Dans ce bazar de plumard et de partouzards (le Duc aime la culbute, s’en lasse champagne à la bouche), on trouve itou un Noir hilare, portier pas vraiment de nuit, et une Rebecca liminaire à l’épaule dénudée, possible catin de « rue juive » suçotant explicitement, un chouïa incestueuse, et un rabbin chafouin (duelle acception) de constater les infidélités (à l’exégèse du Talmud, au code vestimentaire) guidées par l’hubris de son complice infine adoubé. On ne cesse de répéter à Süss qu’il ôte son masque et l’ultime scène, tribunal + gibet, le démasque pour l’éternité du millénaire hâtivement instauré par le Reich, c’est-à-dire lui rend sa panoplie capillaire et pileuse, auparavant coupée-rasée afin de mieux se glisser dans la société (et peut-être même entre les draps de la Duchesse, allez) germanique, modèle de probité conjugale, familiale (le Duc, incarné par l’ancien communiste Heinrich George, crève d’une crise cardiaque, juste punition pour sa propension à la copulation avec des gamines à peine nubiles, ouvertement inquiètes). Le nazisme en tant qu’hystérie nationale puritaine et par conséquent sexuellement obsédée : la thèse de Wilhelm Reich, soutenue dès les années 30 dans La Psychologie de masse du fascisme, se vérifie ici. Le Juif Süss utilise aussi la métaphore entomologique et renverse la perspective des victimes, puisque les Juifs, enfin admis administrativement à Stuttgart, s’apparentent à des insectes (variantes : vermine, chien) aux allures de files d’exode (celui de juin 40 dans l’Hexagone, par exemple, ou clin d’œil implicite au déplacement biblique mené par Moïse). Goebbels (ne négligeons pas le rôle ni la responsabilité du scénariste Ludwig Metzger flanqué du dramaturge Eberhard Wolfgang Möller) ne connaît pas la nuance et pas davantage le servile (ou contraint, se défendit-il) Veit ; il faut « chasser le Juif », il convient de lui faire subir le même sort (suppliant, devant une foule courroucée, déjà très contrôlée) que le forgeron, littéralement placé sur sa route vers le pouvoir de la ploutocratie.
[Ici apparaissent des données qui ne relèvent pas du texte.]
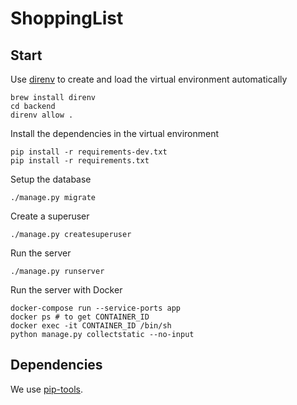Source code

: # ShoppingList

## Start

Use [direnv](https://direnv.net) to create and load the virtual environment automatically
```
brew install direnv
cd backend
direnv allow .
```

Install the dependencies in the virtual environment
```
pip install -r requirements-dev.txt
pip install -r requirements.txt
```

Setup the database
```
./manage.py migrate
```

Create a superuser
```
./manage.py createsuperuser
```

Run the server
```
./manage.py runserver
```

Run the server with Docker
```
docker-compose run --service-ports app
docker ps # to get CONTAINER_ID
docker exec -it CONTAINER_ID /bin/sh
python manage.py collectstatic --no-input
```

## Dependencies

We use [pip-tools](https://pypi.org/project/pip-tools/).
Contrairement à une Leni Riefenstahl (conseillère de fuite en Suisse, paraît-il), notre piètre Harlan, qui fascina tant Kubrick, accessoirement époux de sa nièce (souvenez-vous de la chanteuse-pleureuse des Sentiers de la gloire), on se demande encore pourquoi, ne démontre pas l’once d’un regard, d’un point de vue, du redoutable talent de sa consœur alpestre et athlétique dans la composition et l’agencement des plans. La géométrie rythmique du Triomphe de la volonté ou des Dieux du stade, leur érotisme sinistre et sportif, leur dimension spectaculaire, opératique, leur témoignage de mythologie documentée, mise en scène au carré, il s’en tamponne le coquillard, il torche son pamphlet en fonctionnaire assermenté, après mes huit heures de plateau à la UFA de Babelsberg, je rentre chez moi, oubliez-moi (et il sortira blanchi des procès d’après-guerre). Gardons-nous de nous attarder longuement sur cette pantalonnade opportuniste, anodine et déplorable, à la genèse/réception largement retracée, analysée, incluant, dans le désordre, la supposée trahison du roman signé Lion Feuchtwanger (le Duc y viole la fille de Süss, bigre), l’obligation de projection de Himmler (et celle, procédurière, de destruction du négatif original), les hésitations-dénégations plus ou moins sincères de Ferdinand Marian & Werner Krauss, la version philosémite (et britannique) de 1934 avec Conrad Veit ou même la distribution en arabe au Moyen-Orient, sans omettre la dispensable mise en abyme commise par Oskar Roehler, l’adaptateur scolaire des Particules élémentaires, intitulée en VF Goebbels et le Juif Süss : Histoire d'une manipulation. Interdit en Allemagne et en France, disponible en ligne, son copyright détenu par… la fondation Murnau (!), Le Juif Süss de Veit Harlan s’avère, en résumé, en vérité (subjective, à l’instar de l’intégralité des articles de ce blog), un spécimen sociologique plutôt que cinématographique, un indigeste strudel et un ratage kolossal. Au fond (de l’affront), personne ne s’en plaindra, en tout cas pas moi.